If this stuff really does what Saigo's people say it does… bad enough the Empire has a grip on the information people get going into the Imperial Academy. Stuff that'll let the instructors get a stranglehold on their minds and ki on top of that - brr.
Damned if it didn't make sense, though. Older Security types like Inspector Uramura seemed okay, but over the past year or so, some of the new ones, in the Security Sword Corps… well, zealous wasn't the word. Like that rabid idiot Ujiki, last month, who'd threatened to execute a whole crowd before Kaoru and Sano got the drop on him. Katsu still got shivers thinking about how fast Kaoru had beaten him down, while Sano held off the reinforcements. And even more shivers when he remembered the grim set to her jaw as she told a concussed Ujiki he had not seen them….
Sano wonders why I don't just ask her to join our crew. But I don't care what Captain Sagara said, Katsuhiro thought darkly. There's no way using ki like that is natural.
Not that the way Raijuuta used it was much better, steeped in cruel arrogance about building an undefeatable league of samurai. Joining Saigo's forces was just one step on his path; he'd made that abundantly clear.
Still, you can't knock that Izuna of his. Cuts right through-
The faintest whisper of that air-splitting blow reached Katsu's ears, followed by silence.
Raijuuta was never silent.
Swallowing dryly, Katsu reached to change the timing on his charge-
Felt his hand caught, as if air had suddenly turned to duracrete.
"Tsukioka Katsuhiro."
He couldn't move. Couldn't run. Couldn't even look toward the quiet beeps as unseen hands disarmed his carefully-placed charges. I'm dead.

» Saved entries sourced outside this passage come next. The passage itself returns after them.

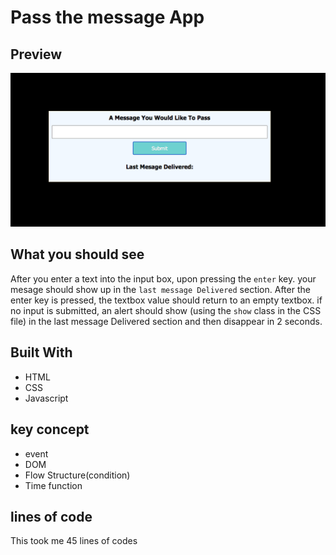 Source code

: # Pass the message App

## Preview 

![Project image](../pass-the-message/img/Screen%20Shot%202022-12-23%20at%204.00.58%20AM.png)

## What you should see

After you enter a text into the input box, upon pressing the `enter` key. your mesage should show up in the `last message Delivered` section.
After the enter key is pressed, the textbox value should return to an empty textbox.
if no input is submitted, an alert should show (using the `show` class in the CSS file) in the last message Delivered section  and then disappear in 2 seconds.

## Built With

- HTML
- CSS
- Javascript

## key concept

- event
- DOM 
- Flow Structure(condition)
- Time function

## lines of code

This took me 45 lines of codes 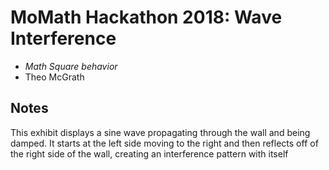 # MoMath Hackathon 2018: Wave Interference

- _Math Square behavior_
- Theo McGrath

## Notes
This exhibit displays a sine wave propagating through the wall and being damped. It starts at the left side moving to the right and then reflects off of the right side of the wall, creating an interference pattern with itself
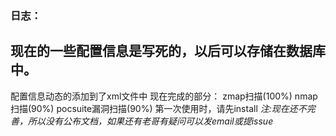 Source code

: ### 日志：
现在的一些配置信息是写死的，以后可以存储在数据库中。
---
配置信息动态的添加到了xml文件中
现在完成的部分：
zmap扫描(100%)
nmap扫描(90%)
pocsuite漏洞扫描(90%)
第一次使用时，请先install
*注:现在还不完善，所以没有公布文档，如果还有老哥有疑问可以发email或提issue*
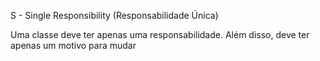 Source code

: S - Single Responsibility (Responsabilidade Única)

Uma classe deve ter apenas uma responsabilidade. Além disso, deve ter apenas um motivo para mudar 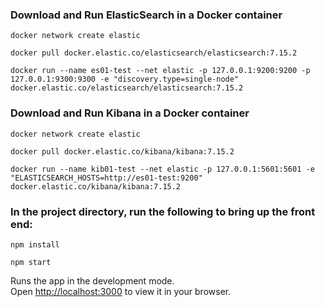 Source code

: ### Download and Run ElasticSearch in a Docker container

`docker network create elastic`

`docker pull docker.elastic.co/elasticsearch/elasticsearch:7.15.2`

`docker run --name es01-test --net elastic -p 127.0.0.1:9200:9200 -p 127.0.0.1:9300:9300 -e "discovery.type=single-node" docker.elastic.co/elasticsearch/elasticsearch:7.15.2`

### Download and Run Kibana in a Docker container

`docker network create elastic`

`docker pull docker.elastic.co/kibana/kibana:7.15.2`

`docker run --name kib01-test --net elastic -p 127.0.0.1:5601:5601 -e "ELASTICSEARCH_HOSTS=http://es01-test:9200" docker.elastic.co/kibana/kibana:7.15.2`

### In the project directory, run the following to bring up the front end:

`npm install`

`npm start`

Runs the app in the development mode.\
Open [http://localhost:3000](http://localhost:3000) to view it in your browser.


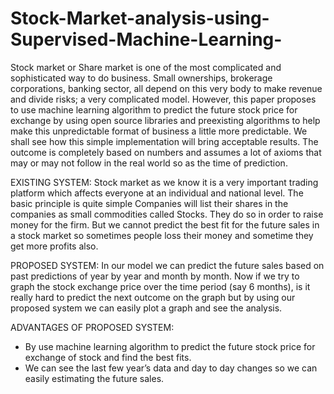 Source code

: # Stock-Market-analysis-using-Supervised-Machine-Learning-
Stock market or Share market is one of the most complicated and sophisticated way to do business. Small ownerships, brokerage corporations, banking sector, all depend on this very body to make revenue and divide risks; a very complicated model. However, this paper proposes to use machine learning algorithm to predict the future stock price for exchange by using open source libraries and preexisting algorithms to help make this unpredictable format of business a little more predictable. We shall see how this simple implementation will bring acceptable results. The outcome is completely based on numbers and assumes a lot of axioms that may or may not follow in the real world so as the time of prediction.

EXISTING SYSTEM:
Stock market as we know it is a very important trading platform which affects everyone at an individual and national level. The basic principle is quite simple Companies will list their shares in the companies as small commodities called Stocks. They do so in order to raise money for the firm. But we cannot predict the best fit for the future sales in a stock market so sometimes people loss their money and sometime they get more profits also.

PROPOSED SYSTEM:
In our model we can predict the future sales based on past predictions of year by year and month by month. Now if we try to graph the stock exchange price over the time period (say 6 months), is it really hard to predict the next outcome on the graph but by using our proposed system we can easily plot a graph and see the analysis. 

ADVANTAGES OF PROPOSED SYSTEM:
-	By use machine learning algorithm to predict the future stock price for exchange of stock and find the best fits.
-	We can see the last few year’s data and day to day changes so we can easily estimating the future sales.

"Copilot of the Sekihoutai. Smuggler. Explosives expert." Soundless footfalls; only the soft movement of air over a white trenchcoat warned Katsu as a tall, dark-haired man moved into view. "More widely if less well known as Tsunan, Rebel sympathizer and publisher of the Meiji Inter-world Dispatch."
I'm worse than dead.
Green eyes gleamed, like emerald ice. "The Oniwabanshuu are efficient, not cruel. You will be allowed to die… later."